--- Data records ---

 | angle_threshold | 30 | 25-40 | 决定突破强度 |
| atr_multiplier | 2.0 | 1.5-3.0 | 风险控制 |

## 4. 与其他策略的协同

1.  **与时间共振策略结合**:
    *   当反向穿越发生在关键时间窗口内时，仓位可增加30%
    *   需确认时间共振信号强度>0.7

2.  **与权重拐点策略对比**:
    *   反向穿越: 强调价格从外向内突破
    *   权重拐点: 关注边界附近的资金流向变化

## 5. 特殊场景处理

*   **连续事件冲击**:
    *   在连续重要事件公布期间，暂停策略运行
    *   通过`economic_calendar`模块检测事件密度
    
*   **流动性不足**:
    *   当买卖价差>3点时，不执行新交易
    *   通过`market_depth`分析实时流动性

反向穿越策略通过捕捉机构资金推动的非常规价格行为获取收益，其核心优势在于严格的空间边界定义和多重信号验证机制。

--- What you need to do ---
Beginning with the line that has "## 5. 特殊场景处理", set down every line of the entries above through the final one, unchanged.

--- Solution for this exercise ---
## 5. 特殊场景处理

*   **连续事件冲击**:
    *   在连续重要事件公布期间，暂停策略运行
    *   通过`economic_calendar`模块检测事件密度
    
*   **流动性不足**:
    *   当买卖价差>3点时，不执行新交易
    *   通过`market_depth`分析实时流动性

反向穿越策略通过捕捉机构资金推动的非常规价格行为获取收益，其核心优势在于严格的空间边界定义和多重信号验证机制。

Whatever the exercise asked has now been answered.